It is vital to preserve our key design capabilities.

To do cooperation on systems with euro partners on equal share more or less, preserve our skills and access to blueprint, software and technologies.

However we will continue on a 100% national base for systems which are necessary or close to deterrent like SSBN, SSN, SLMBM or a particular french version of fighters able to carry nuclear weapons, or ECM for exemple.

And that is why I don't think much of you, FS. You really don't know as much as you pretend you do.
Try looking up a list of the softwarte companies that THALES list as subsidiaries. See where MOST of them are located.

And then be silent about "French" tech.
 
 
Quote    Reply

Blue Apple       8/7/2009 11:15:01 AM
Paveway afterbody uses a US base fuse to detonate the fill in the bomb body blank, amateur.
 
What the hell is the "fill in the bomb body blank"? Could you at least try to speak English?
 
And as you're an "expert", you should know that different types of fuze can be fitted to the bomb used on a Paveway kit. For example, the UK uses the multi-function bomb fuze (MFBF) 947 or 960 on their PWII kit.
 
Likewise, French air force and Aeronavale have used different fuzes, some the older Matra designs, some US-made bought as an interim solution until their own next generation fuze were available and now this next generation fuze.
 
You really are not well informed are you?

If you're so well informed, please give us the reference of the US fuze used in French PWII. Obviously it's a FMU-xyz.

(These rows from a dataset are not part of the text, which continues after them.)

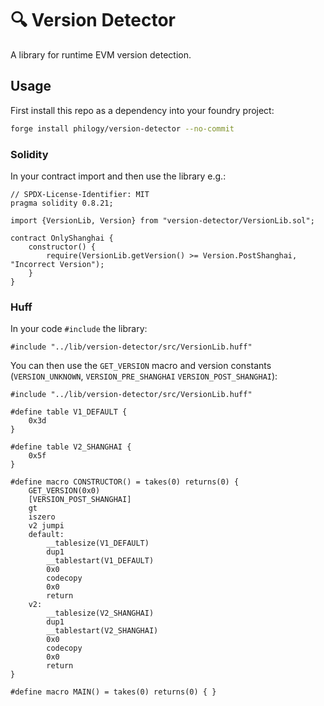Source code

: # 🔍 Version Detector

A library for runtime EVM version detection.

## Usage

First install this repo as a dependency into your foundry project:

```bash
forge install philogy/version-detector --no-commit
```

### Solidity

In your contract import and then use the library e.g.:

```solidity
// SPDX-License-Identifier: MIT
pragma solidity 0.8.21;

import {VersionLib, Version} from "version-detector/VersionLib.sol";

contract OnlyShanghai {
    constructor() {
        require(VersionLib.getVersion() >= Version.PostShanghai, "Incorrect Version");
    }
}
```

### Huff

In your code `#include` the library:

```
#include "../lib/version-detector/src/VersionLib.huff"
```

You can then use the `GET_VERSION` macro and version constants (`VERSION_UNKNOWN`, `VERSION_PRE_SHANGHAI` `VERSION_POST_SHANGHAI`):

```
#include "../lib/version-detector/src/VersionLib.huff"

#define table V1_DEFAULT {
    0x3d
}

#define table V2_SHANGHAI {
    0x5f
}

#define macro CONSTRUCTOR() = takes(0) returns(0) {
    GET_VERSION(0x0)
    [VERSION_POST_SHANGHAI]
    gt
    iszero
    v2 jumpi
    default:
        __tablesize(V1_DEFAULT)
        dup1
        __tablestart(V1_DEFAULT)
        0x0
        codecopy
        0x0
        return
    v2:
        __tablesize(V2_SHANGHAI)
        dup1
        __tablestart(V2_SHANGHAI)
        0x0
        codecopy
        0x0
        return
}

#define macro MAIN() = takes(0) returns(0) { }
```
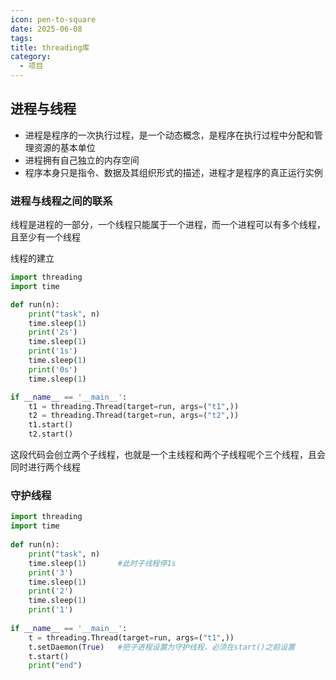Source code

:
 ```yaml
---
icon: pen-to-square
date: 2025-06-08
tags: 
title: threading库
category:
  - 项目
---
```

## 进程与线程
- 进程是程序的一次执行过程，是一个动态概念，是程序在执行过程中分配和管理资源的基本单位
- 进程拥有自己独立的内存空间
- 程序本身只是指令、数据及其组织形式的描述，进程才是程序的真正运行实例
### 进程与线程之间的联系

线程是进程的一部分，一个线程只能属于一个进程，而一个进程可以有多个线程，且至少有一个线程

线程的建立
```python
import threading
import time

def run(n):
    print("task", n)
    time.sleep(1)
    print('2s')
    time.sleep(1)
    print('1s')
    time.sleep(1)
    print('0s')
    time.sleep(1)

if __name__ == '__main__':
    t1 = threading.Thread(target=run, args=("t1",))
    t2 = threading.Thread(target=run, args=("t2",))
    t1.start()
    t2.start()
```
这段代码会创立两个子线程，也就是一个主线程和两个子线程呢个三个线程，且会同时进行两个线程

### 守护线程
```python
import threading
import time
  
def run(n):
    print("task", n)
    time.sleep(1)       #此时子线程停1s
    print('3')
    time.sleep(1)
    print('2')
    time.sleep(1)
    print('1')
  
if __name__ == '__main__':
    t = threading.Thread(target=run, args=("t1",))
    t.setDaemon(True)   #把子进程设置为守护线程，必须在start()之前设置
    t.start()
    print("end")
```
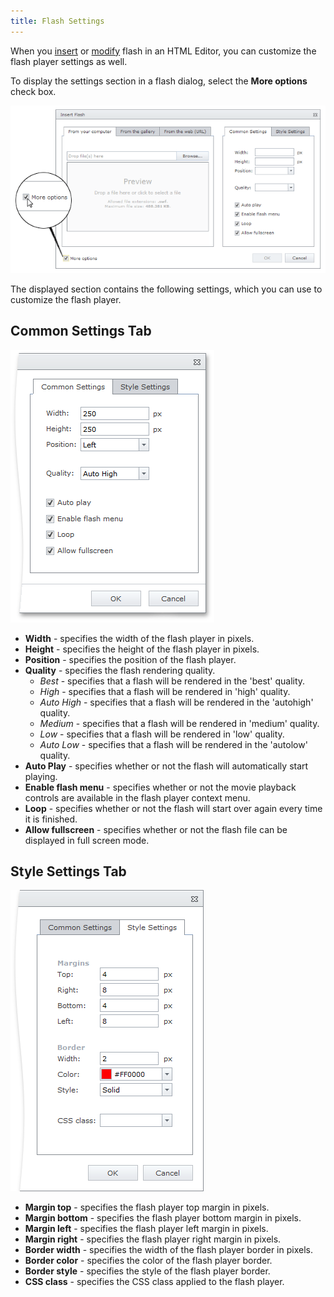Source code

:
 ```yaml
---
title: Flash Settings
---
```

When you [insert](../../../../interface-elements-for-web/articles/html-editor/working-with-flash-files/insert-a-flash-into-html-editor.md) or [modify](../../../../interface-elements-for-web/articles/html-editor/working-with-flash-files/modify-flash-settings-in-html-editor.md) flash in an HTML Editor, you can customize the flash player settings as well.

To display the settings section in a flash dialog, select the **More options** check box.

![EUD_InsertFlash_MoreOptions](../../../images/Img25666.png)

The displayed section contains the following settings, which you can use to customize the flash player.

## Common Settings Tab
![EUD_InsertFlash_CommonSettings](../../../images/Img25663.png)
* **Width** - specifies the width of the flash player in pixels.
* **Height** - specifies the height of the flash player in pixels.
* **Position** - specifies the position of the flash player.
* **Quality** - specifies the flash rendering quality.
	* _Best_ - specifies that a flash will be rendered in the 'best' quality.
	* _High_ - specifies that a flash will be rendered in 'high' quality.
	* _Auto High_ - specifies that a flash will be rendered in the 'autohigh' quality.
	* _Medium_ - specifies that a flash will be rendered in 'medium' quality.
	* _Low_ - specifies that a flash will be rendered in 'low' quality.
	* _Auto Low_ - specifies that a flash will be rendered in the 'autolow' quality.
* **Auto Play** - specifies whether or not the flash will automatically start playing.
* **Enable flash menu** - specifies whether or not the movie playback controls are available in the flash player context menu.
* **Loop** - specifies whether or not the flash will start over again every time it is finished.
* **Allow fullscreen** - specifies whether or not the flash file can be displayed in full screen mode.

## Style Settings Tab
![EUD_HTMLEditor_StyleSettings](../../../images/Img25620.png)
* **Margin top** - specifies the flash player top margin in pixels.
* **Margin bottom** - specifies the flash player bottom margin in pixels.
* **Margin left** - specifies the flash player left margin in pixels.
* **Margin right** - specifies the flash player right margin in pixels.
* **Border width** - specifies the width of the flash player border in pixels.
* **Border color** - specifies the color of the flash player border.
* **Border style** - specifies the style of the flash player border.
* **CSS class** -  specifies the CSS class applied to the flash player.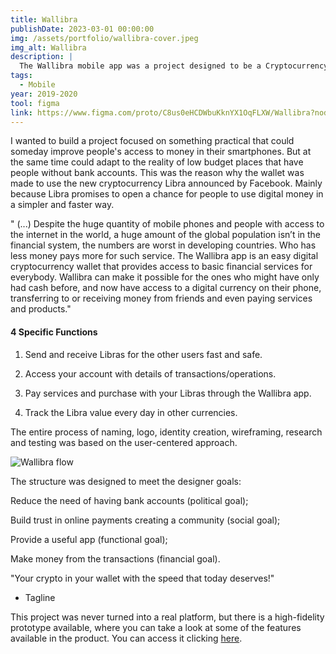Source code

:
 ```yaml
---
title: Wallibra
publishDate: 2023-03-01 00:00:00
img: /assets/portfolio/wallibra-cover.jpeg
img_alt: Wallibra
description: |
  The Wallibra mobile app was a project designed to be a Cryptocurrency Digital Wallet. It was an exercise of a study on mobile applications.
tags:
  - Mobile
year: 2019-2020
tool: figma
link: https://www.figma.com/proto/C8us0eHCDWbuKknYX1OqFLXW/Wallibra?node-id=70%3A0&viewport=-981%2C19%2C0.2852991819381714&scaling=scale-down
---
```


I wanted to build a project focused on something practical that could someday improve people's access to money in their smartphones. But at the same time could adapt to the reality of low budget places that have people without bank accounts. This was the reason why the wallet was made to use the new cryptocurrency Libra announced by Facebook. Mainly because Libra promises to open a chance for people to use digital money in a simpler and faster way.

" (...) Despite the huge quantity of mobile phones and people with access to the internet in the world, a huge amount of the global population isn’t in the financial system, the numbers are worst in developing countries. Who has less money pays more for such service. The Wallibra app is an easy digital cryptocurrency wallet that provides access to basic financial services for everybody. Wallibra can make it possible for the ones who might have only had cash before, and now have access to a digital currency on their phone, transferring to or receiving money from friends and even paying services and products."

#### 4 Specific Functions

1. Send and receive Libras for the other users fast and safe.

2. Access your account with details of transactions/operations.

3. Pay services and purchase with your Libras through the Wallibra app.

4. Track the Libra value every day in other currencies.

The entire process of naming, logo, identity creation, wireframing, research and testing was based on the user-centered approach.

<img src="/assets/portfolio/wallibra-1.jpg" alt="Wallibra flow">

The structure was designed to meet the designer goals:

Reduce the need of having bank accounts (political goal);

Build trust in online payments creating a community (social goal);

Provide a useful app (functional goal);

Make money from the transactions (financial goal).

"Your crypto in your wallet with the speed that today deserves!"

- Tagline

This project was never turned into a real platform, but there is a high-fidelity prototype available, where you can take a look at some of the features available in the product. You can access it clicking <a href="https://www.figma.com/proto/C8us0eHCDWbuKknYX1OqFLXW/Wallibra?node-id=70%3A0&viewport=-981%2C19%2C0.2852991819381714&scaling=scale-down">here</a>.
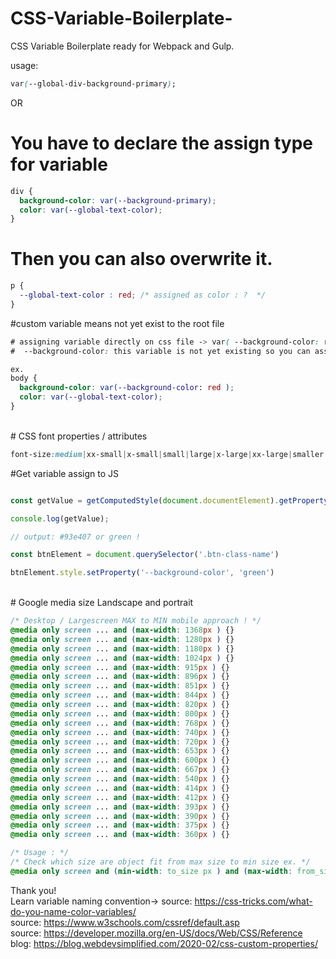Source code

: # CSS-Variable-Boilerplate-
CSS Variable Boilerplate ready for Webpack and Gulp.

usage: 
```CSS
var(--global-div-background-primary);
```

OR

# You have to declare the assign type for variable 
```CSS
div {
  background-color: var(--background-primary);
  color: var(--global-text-color);
}
```

# Then you can also overwrite it.
```CSS
p {
  --global-text-color : red; /* assigned as color : ?  */
}
```
#custom variable means not yet exist to the root file
```CSS
# assigning variable directly on css file -> var( --background-color: red );
#  --background-color: this variable is not yet existing so you can assign a value on it.

ex.
body {
  background-color: var(--background-color: red );
  color: var(--global-text-color);
}
```
<br />
# CSS font properties / attributes

```CSS
font-size:medium|xx-small|x-small|small|large|x-large|xx-large|smaller|larger|length|initial|inherit;
```
#Get variable assign to JS 
```javaScript

const getValue = getComputedStyle(document.documentElement).getPropertyValue('--global-text-color');

console.log(getValue);

// output: #93e407 or green !

const btnElement = document.querySelector('.btn-class-name')

btnElement.style.setProperty('--background-color', 'green')

```
<br />
# Google media size Landscape and portrait

```CSS
/* Desktop / Largescreen MAX to MIN mobile approach ! */
@media only screen ... and (max-width: 1368px ) {}
@media only screen ... and (max-width: 1280px ) {}
@media only screen ... and (max-width: 1180px ) {}
@media only screen ... and (max-width: 1024px ) {}
@media only screen ... and (max-width: 915px ) {}
@media only screen ... and (max-width: 896px ) {}
@media only screen ... and (max-width: 851px ) {}
@media only screen ... and (max-width: 844px ) {}
@media only screen ... and (max-width: 820px ) {}
@media only screen ... and (max-width: 800px ) {}
@media only screen ... and (max-width: 768px ) {}
@media only screen ... and (max-width: 740px ) {}
@media only screen ... and (max-width: 720px ) {}
@media only screen ... and (max-width: 653px ) {}
@media only screen ... and (max-width: 600px ) {}
@media only screen ... and (max-width: 667px ) {}
@media only screen ... and (max-width: 540px ) {}
@media only screen ... and (max-width: 414px ) {}
@media only screen ... and (max-width: 412px ) {}
@media only screen ... and (max-width: 393px ) {}
@media only screen ... and (max-width: 390px ) {}
@media only screen ... and (max-width: 375px ) {}
@media only screen ... and (max-width: 360px ) {}

/* Usage : */
/* Check which size are object fit from max size to min size ex. */
@media only screen and (min-width: to_size px ) and (max-width: from_size px ) {}

```


Thank you!
<br /> Learn variable naming convention-> source: https://css-tricks.com/what-do-you-name-color-variables/ 
<br /> source: https://www.w3schools.com/cssref/default.asp
<br /> source: https://developer.mozilla.org/en-US/docs/Web/CSS/Reference 
<br /> blog: https://blog.webdevsimplified.com/2020-02/css-custom-properties/
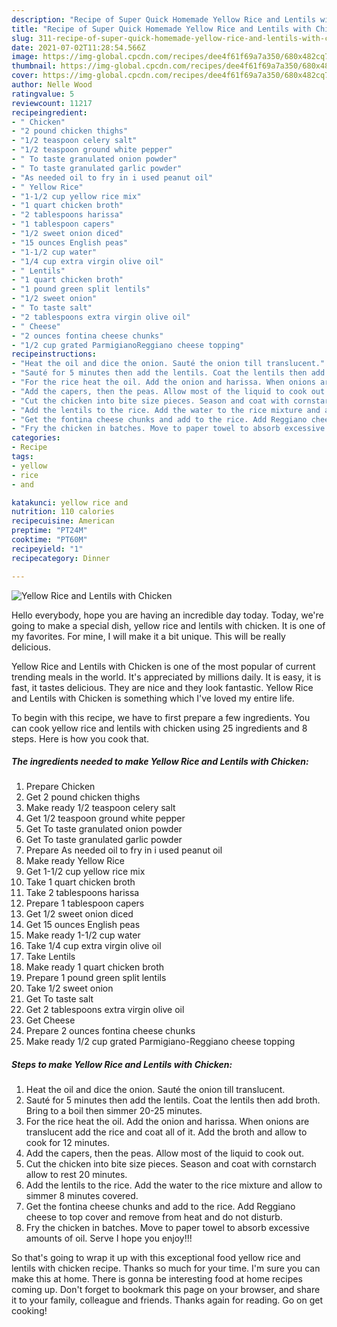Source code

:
```yaml
---
description: "Recipe of Super Quick Homemade Yellow Rice and Lentils with Chicken"
title: "Recipe of Super Quick Homemade Yellow Rice and Lentils with Chicken"
slug: 311-recipe-of-super-quick-homemade-yellow-rice-and-lentils-with-chicken
date: 2021-07-02T11:28:54.566Z
image: https://img-global.cpcdn.com/recipes/dee4f61f69a7a350/680x482cq70/yellow-rice-and-lentils-with-chicken-recipe-main-photo.jpg
thumbnail: https://img-global.cpcdn.com/recipes/dee4f61f69a7a350/680x482cq70/yellow-rice-and-lentils-with-chicken-recipe-main-photo.jpg
cover: https://img-global.cpcdn.com/recipes/dee4f61f69a7a350/680x482cq70/yellow-rice-and-lentils-with-chicken-recipe-main-photo.jpg
author: Nelle Wood
ratingvalue: 5
reviewcount: 11217
recipeingredient:
- " Chicken"
- "2 pound chicken thighs"
- "1/2 teaspoon celery salt"
- "1/2 teaspoon ground white pepper"
- " To taste granulated onion powder"
- " To taste granulated garlic powder"
- "As needed oil to fry in i used peanut oil"
- " Yellow Rice"
- "1-1/2 cup yellow rice mix"
- "1 quart chicken broth"
- "2 tablespoons harissa"
- "1 tablespoon capers"
- "1/2 sweet onion diced"
- "15 ounces English peas"
- "1-1/2 cup water"
- "1/4 cup extra virgin olive oil"
- " Lentils"
- "1 quart chicken broth"
- "1 pound green split lentils"
- "1/2 sweet onion"
- " To taste salt"
- "2 tablespoons extra virgin olive oil"
- " Cheese"
- "2 ounces fontina cheese chunks"
- "1/2 cup grated ParmigianoReggiano cheese topping"
recipeinstructions:
- "Heat the oil and dice the onion. Sauté the onion till translucent."
- "Sauté for 5 minutes then add the lentils. Coat the lentils then add broth. Bring to a boil then simmer 20-25 minutes."
- "For the rice heat the oil. Add the onion and harissa. When onions are translucent add the rice and coat all of it. Add the broth and allow to cook for 12 minutes."
- "Add the capers, then the peas. Allow most of the liquid to cook out."
- "Cut the chicken into bite size pieces. Season and coat with cornstarch allow to rest 20 minutes."
- "Add the lentils to the rice. Add the water to the rice mixture and allow to simmer 8 minutes covered."
- "Get the fontina cheese chunks and add to the rice. Add Reggiano cheese to top cover and remove from heat and do not disturb."
- "Fry the chicken in batches. Move to paper towel to absorb excessive amounts of oil. Serve I hope you enjoy!!!"
categories:
- Recipe
tags:
- yellow
- rice
- and

katakunci: yellow rice and 
nutrition: 110 calories
recipecuisine: American
preptime: "PT24M"
cooktime: "PT60M"
recipeyield: "1"
recipecategory: Dinner

---
```



![Yellow Rice and Lentils with Chicken](https://img-global.cpcdn.com/recipes/dee4f61f69a7a350/680x482cq70/yellow-rice-and-lentils-with-chicken-recipe-main-photo.jpg)

Hello everybody, hope you are having an incredible day today. Today, we're going to make a special dish, yellow rice and lentils with chicken. It is one of my favorites. For mine, I will make it a bit unique. This will be really delicious.

Yellow Rice and Lentils with Chicken is one of the most popular of current trending meals in the world. It's appreciated by millions daily. It is easy, it is fast, it tastes delicious. They are nice and they look fantastic. Yellow Rice and Lentils with Chicken is something which I've loved my entire life.




To begin with this recipe, we have to first prepare a few ingredients. You can cook yellow rice and lentils with chicken using 25 ingredients and 8 steps. Here is how you cook that.

<!--inarticleads1-->

##### The ingredients needed to make Yellow Rice and Lentils with Chicken:

1. Prepare  Chicken
1. Get 2 pound chicken thighs
1. Make ready 1/2 teaspoon celery salt
1. Get 1/2 teaspoon ground white pepper
1. Get  To taste granulated onion powder
1. Get  To taste granulated garlic powder
1. Prepare As needed oil to fry in i used peanut oil
1. Make ready  Yellow Rice
1. Get 1-1/2 cup yellow rice mix
1. Take 1 quart chicken broth
1. Take 2 tablespoons harissa
1. Prepare 1 tablespoon capers
1. Get 1/2 sweet onion diced
1. Get 15 ounces English peas
1. Make ready 1-1/2 cup water
1. Take 1/4 cup extra virgin olive oil
1. Take  Lentils
1. Make ready 1 quart chicken broth
1. Prepare 1 pound green split lentils
1. Take 1/2 sweet onion
1. Get  To taste salt
1. Get 2 tablespoons extra virgin olive oil
1. Get  Cheese
1. Prepare 2 ounces fontina cheese chunks
1. Make ready 1/2 cup grated Parmigiano-Reggiano cheese topping




<!--inarticleads2-->

##### Steps to make Yellow Rice and Lentils with Chicken:

1. Heat the oil and dice the onion. Sauté the onion till translucent.
1. Sauté for 5 minutes then add the lentils. Coat the lentils then add broth. Bring to a boil then simmer 20-25 minutes.
1. For the rice heat the oil. Add the onion and harissa. When onions are translucent add the rice and coat all of it. Add the broth and allow to cook for 12 minutes.
1. Add the capers, then the peas. Allow most of the liquid to cook out.
1. Cut the chicken into bite size pieces. Season and coat with cornstarch allow to rest 20 minutes.
1. Add the lentils to the rice. Add the water to the rice mixture and allow to simmer 8 minutes covered.
1. Get the fontina cheese chunks and add to the rice. Add Reggiano cheese to top cover and remove from heat and do not disturb.
1. Fry the chicken in batches. Move to paper towel to absorb excessive amounts of oil. Serve I hope you enjoy!!!




So that's going to wrap it up with this exceptional food yellow rice and lentils with chicken recipe. Thanks so much for your time. I'm sure you can make this at home. There is gonna be interesting food at home recipes coming up. Don't forget to bookmark this page on your browser, and share it to your family, colleague and friends. Thanks again for reading. Go on get cooking!
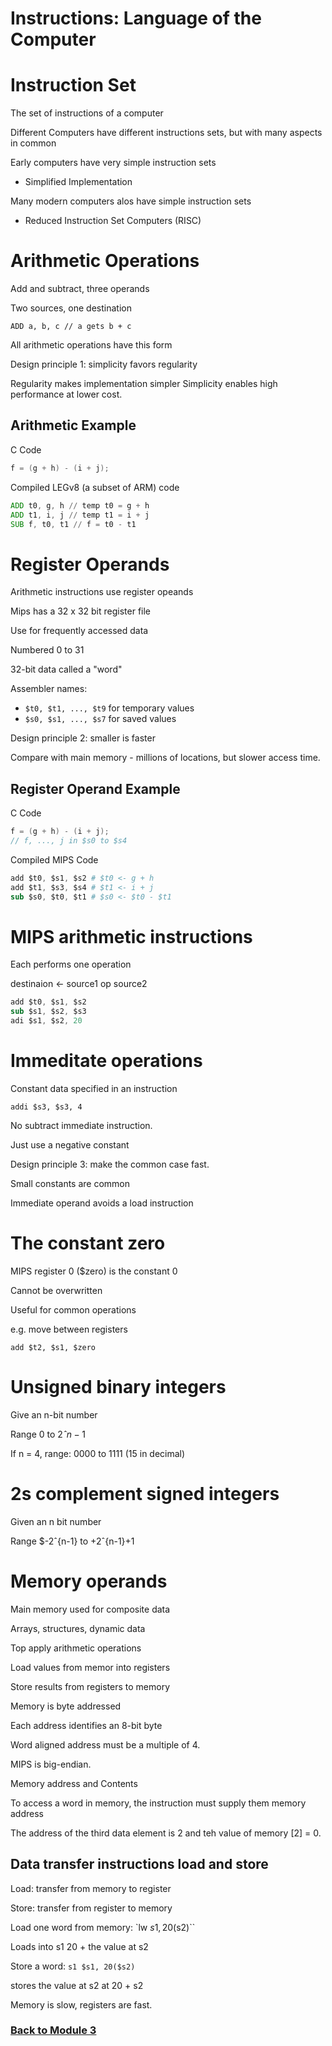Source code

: # Instructions: Language of the Computer


# Instruction Set

The set of instructions of a computer

Different Computers have different instructions sets, but with many aspects in common

Early computers have very simple instruction sets
  - Simplified Implementation

Many modern computers alos have simple instruction sets
  - Reduced Instruction Set Computers (RISC)


# Arithmetic Operations
Add and subtract, three operands

Two sources, one destination

`ADD a, b, c // a gets b + c`

All arithmetic operations have this form

Design principle 1: simplicity favors regularity

Regularity makes implementation simpler
Simplicity enables high performance at lower cost.


## Arithmetic Example
C Code

```c
f = (g + h) - (i + j);
```

Compiled LEGv8 (a subset of ARM) code
```asm
ADD t0, g, h // temp t0 = g + h
ADD t1, i, j // temp t1 = i + j
SUB f, t0, t1 // f = t0 - t1
```

# Register Operands
Arithmetic instructions use register opeands

Mips has a 32 x 32 bit register file

Use for frequently accessed data

Numbered 0 to 31

32-bit data called a "word"

Assembler names:
- `$t0, $t1, ..., $t9` for temporary values
- `$s0, $s1, ..., $s7` for saved values


Design principle 2: smaller is faster

Compare with main memory - millions of locations, but slower access time.

## Register Operand Example

C Code

```c
f = (g + h) - (i + j);
// f, ..., j in $s0 to $s4
```

Compiled MIPS Code
```s
add $t0, $s1, $s2 # $t0 <- g + h
add $t1, $s3, $s4 # $t1 <- i + j
sub $s0, $t0, $t1 # $s0 <- $t0 - $t1
```

# MIPS arithmetic instructions

Each performs one operation

destinaion <- source1 op source2
```s
add $t0, $s1, $s2
sub $s1, $s2, $s3
adi $s1, $s2, 20
```

# Immeditate operations
Constant data specified in an instruction

`addi $s3, $s3, 4`

No subtract immediate instruction.

Just use a negative constant


Design principle 3: make the common case fast.

Small constants are common

Immediate operand avoids a load instruction

# The constant zero

MIPS register 0 ($zero) is the constant 0

Cannot be overwritten

Useful for common operations

e.g. move between registers

`add $t2, $s1, $zero`

# Unsigned binary integers

Give an n-bit number

Range $0$ to $2ˆn-1$

If n = 4, range: $0000$ to $1111$ (15 in decimal)

# 2s complement signed integers

Given an n bit number

Range $-2ˆ{n-1} to +2ˆ{n-1}+1

# Memory operands

Main memory used for composite data

Arrays, structures, dynamic data

Top apply arithmetic operations

Load values from memor into registers

Store results from registers to memory

Memory is byte addressed

Each address identifies an 8-bit byte

Word aligned address must be a multiple of 4.

MIPS is big-endian.

Memory address and Contents

To access a word in memory, the instruction must supply them memory address

The address of the third data element is 2 and teh value of memory [2] = 0.

## Data transfer instructions load and store

Load: transfer from memory to register

Store: transfer from register to memory

Load one word from memory: `lw $s1, 20($s2)``

Loads into s1 20 + the value at s2

Store a word: `s1 $s1, 20($s2)`

stores the value at s2 at 20 + s2


Memory is slow, registers are fast.
### [Back to Module 3](%WEBPATH%/classes/cs4720/module3)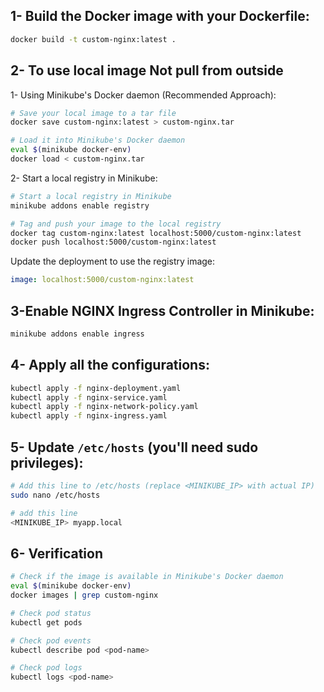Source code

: 

## 1- Build the Docker image with your Dockerfile:
```bash
docker build -t custom-nginx:latest .
```

## 2- To use local image Not pull from outside
1- Using Minikube's Docker daemon (Recommended Approach):
```bash
# Save your local image to a tar file
docker save custom-nginx:latest > custom-nginx.tar

# Load it into Minikube's Docker daemon
eval $(minikube docker-env)
docker load < custom-nginx.tar
```

2- Start a local registry in Minikube:
```bash
# Start a local registry in Minikube
minikube addons enable registry

# Tag and push your image to the local registry
docker tag custom-nginx:latest localhost:5000/custom-nginx:latest
docker push localhost:5000/custom-nginx:latest
```
Update the deployment to use the registry image:
```yaml
image: localhost:5000/custom-nginx:latest
```

## 3-Enable NGINX Ingress Controller in Minikube:
```bash
minikube addons enable ingress
```

## 4- Apply all the configurations:
```bash
kubectl apply -f nginx-deployment.yaml
kubectl apply -f nginx-service.yaml
kubectl apply -f nginx-network-policy.yaml
kubectl apply -f nginx-ingress.yaml
```

## 5- Update `/etc/hosts` (you'll need sudo privileges):
```bash
# Add this line to /etc/hosts (replace <MINIKUBE_IP> with actual IP)
sudo nano /etc/hosts

# add this line
<MINIKUBE_IP> myapp.local
```

## 6- Verification
```bash
# Check if the image is available in Minikube's Docker daemon
eval $(minikube docker-env)
docker images | grep custom-nginx

# Check pod status
kubectl get pods

# Check pod events
kubectl describe pod <pod-name>

# Check pod logs
kubectl logs <pod-name>
```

Shouldn't be too hard for an "expert" like you.
 
Quote    Reply

french stratege       8/7/2009 12:01:56 PM
I'm sorry Herald, it was not a DD 51 which was towed to harbor by a software malfunction, but a US Aegis cruiser.
Rest of your message is complete bullsh*t like usual.
Anybody can do research and dimiss completely your usual amount of bigotry and lies.
I'm not prejudiced like you but fair and I know unless you, what I'm speaking about because I'm professional.
 

Software glitches leave Navy Smart Ship dead in the water

"The ship had to be towed into the Naval base at Norfolk, Va., because a  database overflow caused its propulsion system to fail, according to  Anthony DiGiorgio, a civilian engineer with the Atlantic Fleet Technical  Support Center in Norfolk. "
"The Yorktown has been towed into port several times because of the  systems failures, he said. "
 
 
 
Quote    Reply

Herald12345       8/7/2009 12:42:59 PM

Paveway afterbody uses a US base fuse to detonate the fill in the bomb body blank, amateur.

 

What the hell is the "fill in the bomb body blank"? Could you at least try to speak English?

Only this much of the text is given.